━━ Supplied information ━━
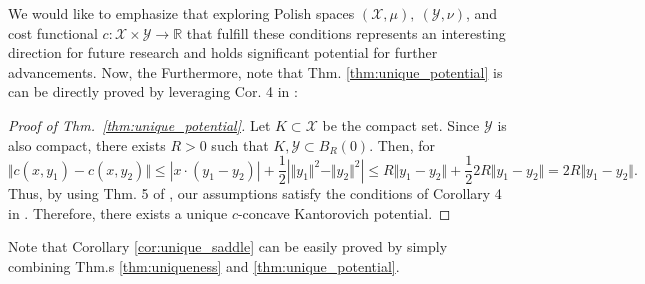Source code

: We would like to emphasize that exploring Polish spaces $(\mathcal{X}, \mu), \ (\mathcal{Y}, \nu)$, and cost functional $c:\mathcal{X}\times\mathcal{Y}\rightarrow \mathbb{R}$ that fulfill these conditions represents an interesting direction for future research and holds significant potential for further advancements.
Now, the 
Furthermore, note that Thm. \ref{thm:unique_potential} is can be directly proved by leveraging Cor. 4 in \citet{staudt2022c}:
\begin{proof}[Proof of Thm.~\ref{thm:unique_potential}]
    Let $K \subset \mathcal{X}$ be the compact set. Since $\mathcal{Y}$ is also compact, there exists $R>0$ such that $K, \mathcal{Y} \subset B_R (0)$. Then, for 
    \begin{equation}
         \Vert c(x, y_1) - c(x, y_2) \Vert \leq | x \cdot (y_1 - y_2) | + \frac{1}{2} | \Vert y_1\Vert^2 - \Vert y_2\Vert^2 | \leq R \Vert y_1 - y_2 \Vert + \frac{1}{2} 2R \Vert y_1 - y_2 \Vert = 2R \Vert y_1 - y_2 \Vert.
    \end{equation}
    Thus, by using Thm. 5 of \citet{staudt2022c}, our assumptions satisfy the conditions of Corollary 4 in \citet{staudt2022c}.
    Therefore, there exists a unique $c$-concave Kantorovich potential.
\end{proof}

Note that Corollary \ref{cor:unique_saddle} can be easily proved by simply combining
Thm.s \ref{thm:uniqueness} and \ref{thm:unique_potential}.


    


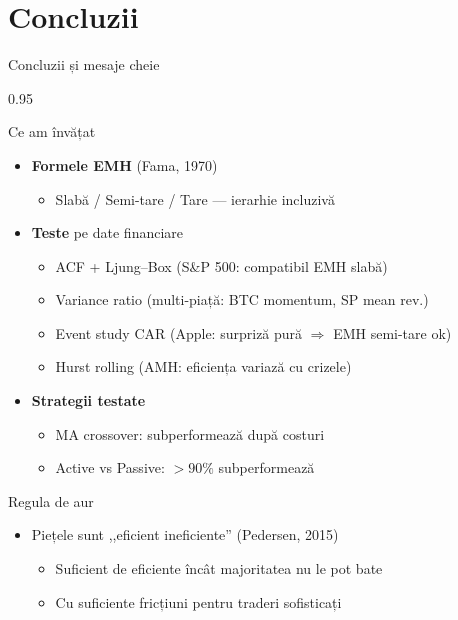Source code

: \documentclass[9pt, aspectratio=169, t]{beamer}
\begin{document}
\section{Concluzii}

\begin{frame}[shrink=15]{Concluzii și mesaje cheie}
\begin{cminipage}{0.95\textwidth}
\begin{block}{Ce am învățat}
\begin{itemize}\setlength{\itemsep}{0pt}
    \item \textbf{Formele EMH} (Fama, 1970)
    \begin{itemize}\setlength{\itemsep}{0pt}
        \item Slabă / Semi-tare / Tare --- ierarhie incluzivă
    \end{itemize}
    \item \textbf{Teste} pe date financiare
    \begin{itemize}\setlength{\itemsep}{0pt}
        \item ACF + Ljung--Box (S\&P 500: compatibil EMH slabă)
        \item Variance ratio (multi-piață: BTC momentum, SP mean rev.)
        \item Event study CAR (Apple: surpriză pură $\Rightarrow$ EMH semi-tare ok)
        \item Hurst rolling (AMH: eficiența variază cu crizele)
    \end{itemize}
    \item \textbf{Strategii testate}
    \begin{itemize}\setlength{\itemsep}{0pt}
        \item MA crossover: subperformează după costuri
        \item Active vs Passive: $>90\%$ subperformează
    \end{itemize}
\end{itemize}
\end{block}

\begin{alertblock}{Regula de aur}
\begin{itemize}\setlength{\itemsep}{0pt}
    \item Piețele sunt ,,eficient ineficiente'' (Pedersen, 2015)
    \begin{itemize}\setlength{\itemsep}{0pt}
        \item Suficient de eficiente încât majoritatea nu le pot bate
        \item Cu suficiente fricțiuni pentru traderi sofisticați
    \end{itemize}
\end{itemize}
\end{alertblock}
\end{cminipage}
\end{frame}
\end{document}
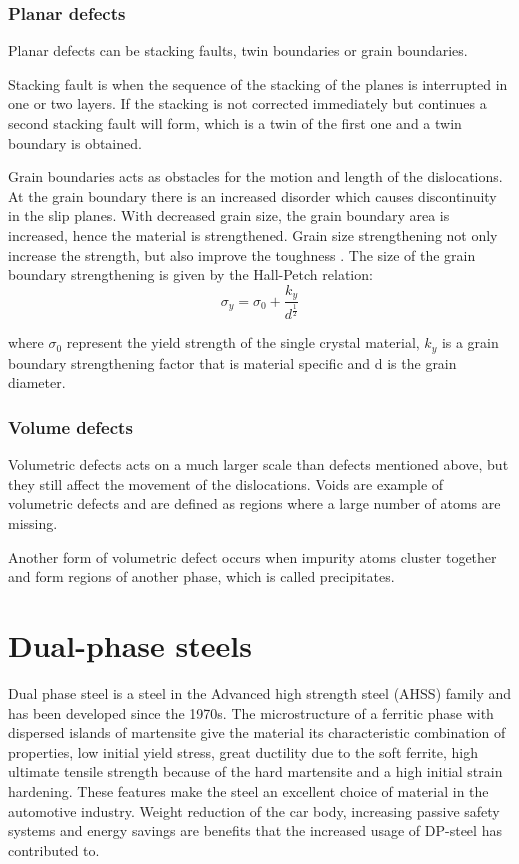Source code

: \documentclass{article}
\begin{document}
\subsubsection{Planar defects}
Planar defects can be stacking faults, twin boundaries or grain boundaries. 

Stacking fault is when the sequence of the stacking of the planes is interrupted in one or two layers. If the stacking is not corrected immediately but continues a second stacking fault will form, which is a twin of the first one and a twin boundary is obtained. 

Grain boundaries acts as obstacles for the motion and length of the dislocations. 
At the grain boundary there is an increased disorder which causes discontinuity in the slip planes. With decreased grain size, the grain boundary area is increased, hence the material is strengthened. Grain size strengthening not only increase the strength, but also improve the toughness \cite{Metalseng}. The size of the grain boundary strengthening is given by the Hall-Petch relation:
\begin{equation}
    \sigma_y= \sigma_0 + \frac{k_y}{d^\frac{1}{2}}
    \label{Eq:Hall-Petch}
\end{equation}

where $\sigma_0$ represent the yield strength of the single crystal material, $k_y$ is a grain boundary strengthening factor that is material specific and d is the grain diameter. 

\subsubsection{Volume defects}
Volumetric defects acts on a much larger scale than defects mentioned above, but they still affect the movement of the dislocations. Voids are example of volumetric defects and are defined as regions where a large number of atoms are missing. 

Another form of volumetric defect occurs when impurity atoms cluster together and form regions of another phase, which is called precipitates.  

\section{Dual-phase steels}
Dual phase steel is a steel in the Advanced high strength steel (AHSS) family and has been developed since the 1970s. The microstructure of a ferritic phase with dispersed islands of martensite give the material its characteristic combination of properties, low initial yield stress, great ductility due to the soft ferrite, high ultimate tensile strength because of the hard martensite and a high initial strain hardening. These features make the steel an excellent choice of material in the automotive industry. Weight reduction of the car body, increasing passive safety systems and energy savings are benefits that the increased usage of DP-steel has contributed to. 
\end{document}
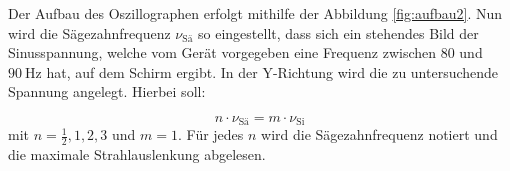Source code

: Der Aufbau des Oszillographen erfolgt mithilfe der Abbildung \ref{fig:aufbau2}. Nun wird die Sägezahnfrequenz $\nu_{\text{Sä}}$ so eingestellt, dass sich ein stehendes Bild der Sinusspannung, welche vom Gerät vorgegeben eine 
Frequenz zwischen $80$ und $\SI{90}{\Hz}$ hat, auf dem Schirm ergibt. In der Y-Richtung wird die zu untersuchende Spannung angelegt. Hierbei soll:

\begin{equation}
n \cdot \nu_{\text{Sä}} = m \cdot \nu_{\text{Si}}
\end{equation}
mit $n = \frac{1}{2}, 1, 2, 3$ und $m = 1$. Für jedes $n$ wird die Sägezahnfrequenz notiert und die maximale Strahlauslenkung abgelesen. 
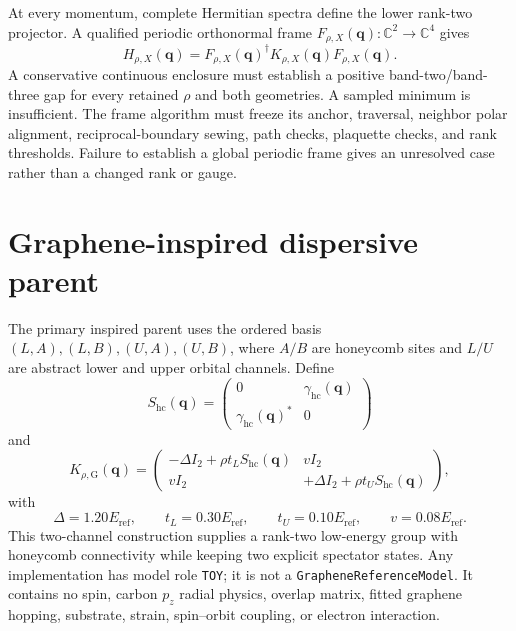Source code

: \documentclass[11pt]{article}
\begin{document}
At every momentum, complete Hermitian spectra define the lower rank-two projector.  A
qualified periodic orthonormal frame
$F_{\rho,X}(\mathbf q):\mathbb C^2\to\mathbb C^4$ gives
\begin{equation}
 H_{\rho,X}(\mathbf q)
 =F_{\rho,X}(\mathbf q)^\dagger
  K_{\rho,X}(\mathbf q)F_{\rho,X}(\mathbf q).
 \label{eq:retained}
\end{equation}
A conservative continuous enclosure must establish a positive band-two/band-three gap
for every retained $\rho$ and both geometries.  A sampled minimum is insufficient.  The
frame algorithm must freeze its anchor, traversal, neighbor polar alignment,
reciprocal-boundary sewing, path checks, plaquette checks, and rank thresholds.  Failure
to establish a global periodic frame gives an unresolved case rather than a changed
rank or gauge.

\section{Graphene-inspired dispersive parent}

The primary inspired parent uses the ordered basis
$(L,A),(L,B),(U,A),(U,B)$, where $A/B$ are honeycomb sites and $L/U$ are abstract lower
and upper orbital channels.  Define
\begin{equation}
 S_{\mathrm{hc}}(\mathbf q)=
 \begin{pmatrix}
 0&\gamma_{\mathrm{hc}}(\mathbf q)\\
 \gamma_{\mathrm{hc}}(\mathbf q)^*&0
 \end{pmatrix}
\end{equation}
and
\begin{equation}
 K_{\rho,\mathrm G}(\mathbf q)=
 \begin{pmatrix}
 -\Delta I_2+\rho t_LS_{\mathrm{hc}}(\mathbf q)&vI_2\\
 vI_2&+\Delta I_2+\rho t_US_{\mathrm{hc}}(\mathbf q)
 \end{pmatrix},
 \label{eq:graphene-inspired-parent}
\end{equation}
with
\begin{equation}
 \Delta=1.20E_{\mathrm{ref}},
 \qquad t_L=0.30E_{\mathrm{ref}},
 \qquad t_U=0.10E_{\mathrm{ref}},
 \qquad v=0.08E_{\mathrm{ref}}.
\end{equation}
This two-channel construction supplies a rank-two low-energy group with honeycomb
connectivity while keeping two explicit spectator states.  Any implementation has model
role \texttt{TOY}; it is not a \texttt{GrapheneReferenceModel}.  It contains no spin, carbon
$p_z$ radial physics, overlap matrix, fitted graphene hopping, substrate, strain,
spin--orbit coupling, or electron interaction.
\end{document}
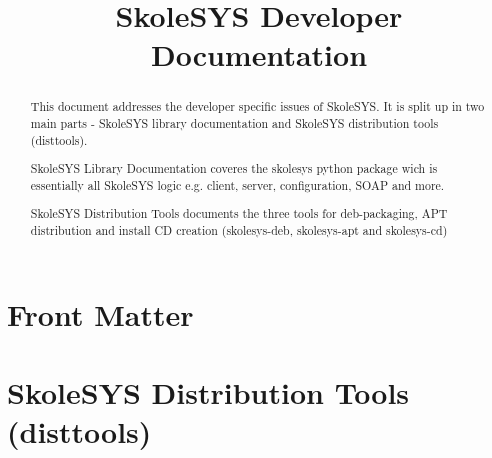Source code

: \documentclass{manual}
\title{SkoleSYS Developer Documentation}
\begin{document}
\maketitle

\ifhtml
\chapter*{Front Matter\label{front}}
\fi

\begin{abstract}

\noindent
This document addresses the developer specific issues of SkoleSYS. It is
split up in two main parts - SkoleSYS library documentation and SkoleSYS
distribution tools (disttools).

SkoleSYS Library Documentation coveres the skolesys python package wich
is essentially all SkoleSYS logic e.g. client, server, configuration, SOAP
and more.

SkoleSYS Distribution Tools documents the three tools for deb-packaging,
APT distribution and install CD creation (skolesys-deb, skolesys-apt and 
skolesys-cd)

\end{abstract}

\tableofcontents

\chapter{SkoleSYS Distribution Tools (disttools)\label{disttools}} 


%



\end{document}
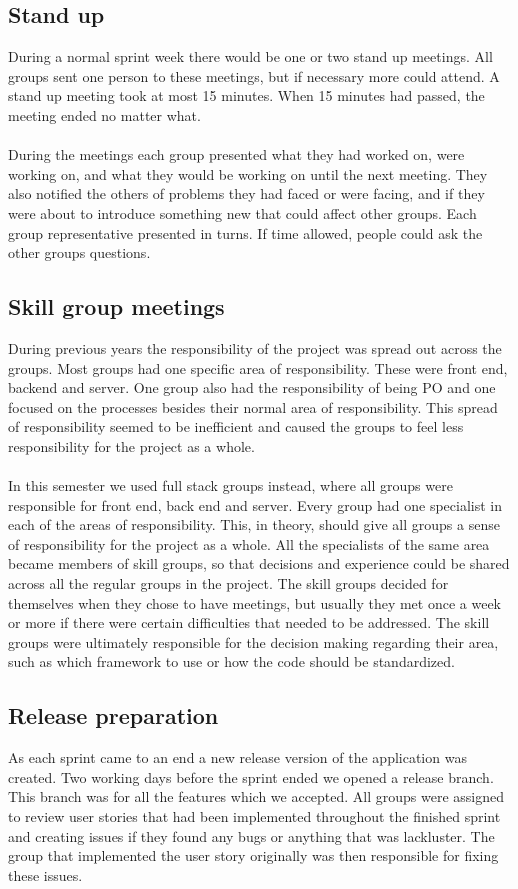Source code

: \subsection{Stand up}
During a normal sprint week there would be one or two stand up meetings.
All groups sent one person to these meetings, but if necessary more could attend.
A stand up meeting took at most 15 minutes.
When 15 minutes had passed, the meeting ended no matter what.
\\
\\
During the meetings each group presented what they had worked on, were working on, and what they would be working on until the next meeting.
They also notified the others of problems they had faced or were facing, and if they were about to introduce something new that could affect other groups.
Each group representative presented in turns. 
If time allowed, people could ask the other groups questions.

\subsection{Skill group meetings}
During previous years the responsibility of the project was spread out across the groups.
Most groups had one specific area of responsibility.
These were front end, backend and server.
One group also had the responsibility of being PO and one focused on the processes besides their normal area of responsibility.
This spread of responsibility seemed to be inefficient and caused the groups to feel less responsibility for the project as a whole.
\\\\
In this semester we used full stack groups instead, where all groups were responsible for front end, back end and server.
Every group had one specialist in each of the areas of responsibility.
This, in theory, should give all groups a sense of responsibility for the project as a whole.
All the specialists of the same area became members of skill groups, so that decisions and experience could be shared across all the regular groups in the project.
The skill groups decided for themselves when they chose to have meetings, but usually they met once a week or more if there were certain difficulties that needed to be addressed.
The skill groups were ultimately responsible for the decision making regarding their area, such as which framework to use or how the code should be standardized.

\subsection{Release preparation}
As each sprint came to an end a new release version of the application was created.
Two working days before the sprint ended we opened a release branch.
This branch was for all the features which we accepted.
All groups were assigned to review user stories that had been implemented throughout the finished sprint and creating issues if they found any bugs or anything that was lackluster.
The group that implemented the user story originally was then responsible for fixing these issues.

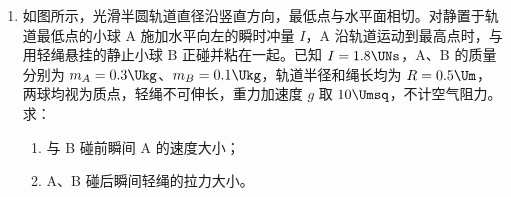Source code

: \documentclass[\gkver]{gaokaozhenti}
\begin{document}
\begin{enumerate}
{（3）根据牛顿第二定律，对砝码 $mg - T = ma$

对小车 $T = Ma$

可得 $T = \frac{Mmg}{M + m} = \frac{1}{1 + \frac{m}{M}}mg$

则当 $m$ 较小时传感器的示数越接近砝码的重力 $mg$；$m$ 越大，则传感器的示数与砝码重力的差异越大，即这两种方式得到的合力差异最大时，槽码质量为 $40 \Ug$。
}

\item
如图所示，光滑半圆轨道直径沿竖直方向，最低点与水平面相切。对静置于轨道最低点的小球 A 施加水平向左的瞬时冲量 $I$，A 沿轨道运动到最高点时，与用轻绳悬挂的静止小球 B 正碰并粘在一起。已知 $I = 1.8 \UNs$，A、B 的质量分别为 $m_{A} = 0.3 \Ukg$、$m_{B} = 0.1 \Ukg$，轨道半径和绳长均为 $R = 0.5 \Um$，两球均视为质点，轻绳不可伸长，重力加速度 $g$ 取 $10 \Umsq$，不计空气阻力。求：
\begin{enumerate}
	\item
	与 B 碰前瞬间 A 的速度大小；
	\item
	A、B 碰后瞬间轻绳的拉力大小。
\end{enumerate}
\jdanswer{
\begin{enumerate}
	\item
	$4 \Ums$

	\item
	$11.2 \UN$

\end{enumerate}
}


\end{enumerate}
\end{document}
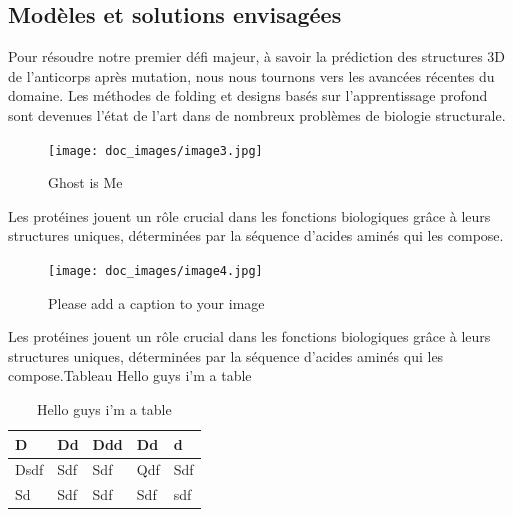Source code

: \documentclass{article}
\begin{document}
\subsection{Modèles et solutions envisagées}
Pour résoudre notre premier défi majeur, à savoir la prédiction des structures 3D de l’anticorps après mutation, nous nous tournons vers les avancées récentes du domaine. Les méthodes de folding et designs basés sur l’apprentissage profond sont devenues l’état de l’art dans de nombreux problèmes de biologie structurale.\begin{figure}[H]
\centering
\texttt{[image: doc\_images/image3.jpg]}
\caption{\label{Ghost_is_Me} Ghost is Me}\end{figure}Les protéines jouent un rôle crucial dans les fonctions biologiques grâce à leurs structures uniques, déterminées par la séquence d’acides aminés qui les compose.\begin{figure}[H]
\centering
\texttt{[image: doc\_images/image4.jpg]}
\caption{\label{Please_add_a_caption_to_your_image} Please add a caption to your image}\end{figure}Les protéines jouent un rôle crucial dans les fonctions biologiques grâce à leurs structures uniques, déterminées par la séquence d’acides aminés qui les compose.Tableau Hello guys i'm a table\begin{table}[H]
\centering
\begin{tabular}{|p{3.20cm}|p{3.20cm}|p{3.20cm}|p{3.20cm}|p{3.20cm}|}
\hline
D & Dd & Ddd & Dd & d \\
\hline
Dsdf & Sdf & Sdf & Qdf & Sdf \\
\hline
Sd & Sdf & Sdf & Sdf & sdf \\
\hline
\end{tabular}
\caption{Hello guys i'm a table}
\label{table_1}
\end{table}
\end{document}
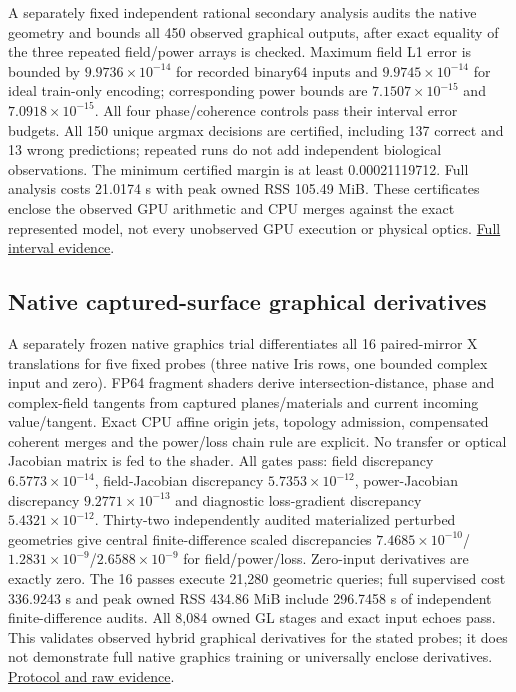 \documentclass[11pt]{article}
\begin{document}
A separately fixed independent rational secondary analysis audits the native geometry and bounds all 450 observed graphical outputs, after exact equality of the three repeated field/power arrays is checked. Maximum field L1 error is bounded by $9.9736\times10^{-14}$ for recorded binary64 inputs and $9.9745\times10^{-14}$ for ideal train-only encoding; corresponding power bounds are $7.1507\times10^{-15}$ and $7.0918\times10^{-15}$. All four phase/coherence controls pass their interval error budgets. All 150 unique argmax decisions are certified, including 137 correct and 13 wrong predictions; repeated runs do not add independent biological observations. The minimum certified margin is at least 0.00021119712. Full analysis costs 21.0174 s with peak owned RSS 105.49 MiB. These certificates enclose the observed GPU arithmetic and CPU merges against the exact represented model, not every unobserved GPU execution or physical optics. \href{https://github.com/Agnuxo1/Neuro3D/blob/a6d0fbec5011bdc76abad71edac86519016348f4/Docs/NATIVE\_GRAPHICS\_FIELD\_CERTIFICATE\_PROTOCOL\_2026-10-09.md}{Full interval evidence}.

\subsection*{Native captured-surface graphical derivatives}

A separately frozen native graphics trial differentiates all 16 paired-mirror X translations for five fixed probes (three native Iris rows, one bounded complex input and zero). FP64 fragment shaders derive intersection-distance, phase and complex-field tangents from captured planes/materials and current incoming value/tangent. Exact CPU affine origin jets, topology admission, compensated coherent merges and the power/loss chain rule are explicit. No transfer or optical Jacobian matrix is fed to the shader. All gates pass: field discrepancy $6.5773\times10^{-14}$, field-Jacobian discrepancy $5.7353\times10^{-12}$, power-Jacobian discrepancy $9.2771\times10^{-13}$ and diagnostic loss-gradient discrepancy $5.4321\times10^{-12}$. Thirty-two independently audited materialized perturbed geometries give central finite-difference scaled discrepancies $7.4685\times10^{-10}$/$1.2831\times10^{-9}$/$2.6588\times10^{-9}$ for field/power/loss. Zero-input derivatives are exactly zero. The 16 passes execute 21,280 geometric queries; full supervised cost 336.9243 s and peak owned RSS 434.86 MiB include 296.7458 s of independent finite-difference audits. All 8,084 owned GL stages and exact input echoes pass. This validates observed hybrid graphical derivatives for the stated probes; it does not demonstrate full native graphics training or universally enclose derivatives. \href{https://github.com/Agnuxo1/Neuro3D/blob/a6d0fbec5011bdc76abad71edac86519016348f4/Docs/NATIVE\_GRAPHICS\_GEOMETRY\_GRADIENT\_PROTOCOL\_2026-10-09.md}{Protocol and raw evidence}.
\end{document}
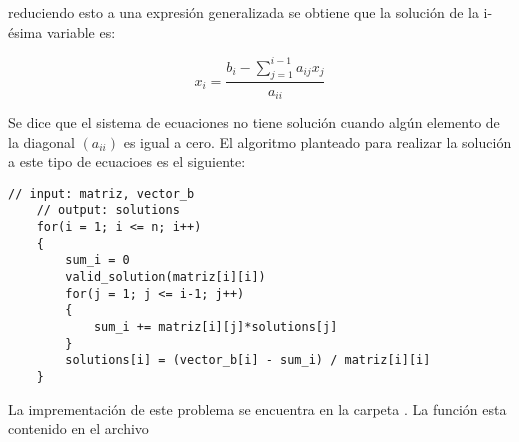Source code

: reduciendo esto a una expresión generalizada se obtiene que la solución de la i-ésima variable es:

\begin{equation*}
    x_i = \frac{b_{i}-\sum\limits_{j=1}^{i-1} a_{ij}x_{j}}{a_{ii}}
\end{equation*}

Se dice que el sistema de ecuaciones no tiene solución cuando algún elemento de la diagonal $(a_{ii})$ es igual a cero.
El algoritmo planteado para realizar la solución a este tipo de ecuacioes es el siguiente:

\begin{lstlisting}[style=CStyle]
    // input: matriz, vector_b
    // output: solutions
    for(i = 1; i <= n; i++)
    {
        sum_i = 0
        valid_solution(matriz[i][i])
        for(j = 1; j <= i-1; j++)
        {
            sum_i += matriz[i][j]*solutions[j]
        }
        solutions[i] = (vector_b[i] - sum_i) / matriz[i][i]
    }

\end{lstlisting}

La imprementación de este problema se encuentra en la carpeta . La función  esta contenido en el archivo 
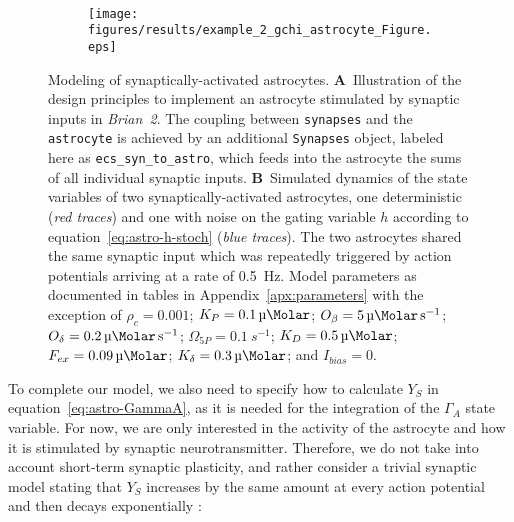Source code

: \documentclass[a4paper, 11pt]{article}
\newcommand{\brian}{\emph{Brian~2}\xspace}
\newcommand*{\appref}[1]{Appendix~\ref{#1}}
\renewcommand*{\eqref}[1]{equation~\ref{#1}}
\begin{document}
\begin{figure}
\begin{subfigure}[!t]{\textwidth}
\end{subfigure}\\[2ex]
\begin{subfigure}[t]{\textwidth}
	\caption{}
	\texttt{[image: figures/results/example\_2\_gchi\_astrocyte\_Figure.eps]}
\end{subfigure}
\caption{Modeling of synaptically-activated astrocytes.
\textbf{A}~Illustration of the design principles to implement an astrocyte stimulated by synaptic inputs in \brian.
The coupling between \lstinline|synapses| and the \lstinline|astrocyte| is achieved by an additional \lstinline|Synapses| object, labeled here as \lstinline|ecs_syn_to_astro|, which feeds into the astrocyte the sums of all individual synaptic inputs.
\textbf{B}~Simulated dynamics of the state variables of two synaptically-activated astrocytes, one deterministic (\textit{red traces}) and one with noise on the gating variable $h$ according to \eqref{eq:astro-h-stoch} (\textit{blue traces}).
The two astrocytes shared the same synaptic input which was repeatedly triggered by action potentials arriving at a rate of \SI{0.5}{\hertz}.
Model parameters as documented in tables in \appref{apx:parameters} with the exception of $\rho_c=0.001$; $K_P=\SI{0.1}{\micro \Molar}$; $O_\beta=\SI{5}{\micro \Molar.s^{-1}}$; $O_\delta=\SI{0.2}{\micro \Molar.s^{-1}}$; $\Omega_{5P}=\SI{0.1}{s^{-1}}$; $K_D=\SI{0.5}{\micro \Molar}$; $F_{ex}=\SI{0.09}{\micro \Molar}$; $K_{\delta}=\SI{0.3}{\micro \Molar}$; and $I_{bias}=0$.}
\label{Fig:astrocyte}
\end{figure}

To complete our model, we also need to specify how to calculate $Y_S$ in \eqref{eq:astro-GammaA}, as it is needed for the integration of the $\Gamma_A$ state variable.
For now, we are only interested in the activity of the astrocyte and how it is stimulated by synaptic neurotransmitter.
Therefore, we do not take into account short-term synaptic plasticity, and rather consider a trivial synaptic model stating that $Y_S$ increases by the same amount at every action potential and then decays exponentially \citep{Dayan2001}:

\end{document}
━━━
Beginning at the line above that contains "reduciendo esto a", repeat each line exactly through the one that contains "The coupling between", and leave out the pictures.

• [Answer area]
: reduciendo esto a una expresión generalizada se obtiene que la solución de la i-ésima variable es:

\begin{equation*}
    x_i = \frac{b_{i}-\sum\limits_{j=1}^{i-1} a_{ij}x_{j}}{a_{ii}}
\end{equation*}

Se dice que el sistema de ecuaciones no tiene solución cuando algún elemento de la diagonal $(a_{ii})$ es igual a cero.
El algoritmo planteado para realizar la solución a este tipo de ecuacioes es el siguiente:

\begin{lstlisting}[style=CStyle]
    // input: matriz, vector_b
    // output: solutions
    for(i = 1; i <= n; i++)
    {
        sum_i = 0
        valid_solution(matriz[i][i])
        for(j = 1; j <= i-1; j++)
        {
            sum_i += matriz[i][j]*solutions[j]
        }
        solutions[i] = (vector_b[i] - sum_i) / matriz[i][i]
    }

\end{lstlisting}

La imprementación de este problema se encuentra en la carpeta . La función  esta contenido en el archivo 
Source code

: \documentclass[a4paper, 11pt]{article}
\newcommand{\brian}{\emph{Brian~2}\xspace}
\newcommand*{\appref}[1]{Appendix~\ref{#1}}
\renewcommand*{\eqref}[1]{equation~\ref{#1}}
\begin{document}
\begin{figure}
\begin{subfigure}[!t]{\textwidth}
\end{subfigure}\\[2ex]
\begin{subfigure}[t]{\textwidth}
	\caption{}
	\texttt{[image: figures/results/example\_2\_gchi\_astrocyte\_Figure.eps]}
\end{subfigure}
\caption{Modeling of synaptically-activated astrocytes.
\textbf{A}~Illustration of the design principles to implement an astrocyte stimulated by synaptic inputs in \brian.
The coupling between \lstinline|synapses| and the \lstinline|astrocyte| is achieved by an additional \lstinline|Synapses| object, labeled here as \lstinline|ecs_syn_to_astro|, which feeds into the astrocyte the sums of all individual synaptic inputs.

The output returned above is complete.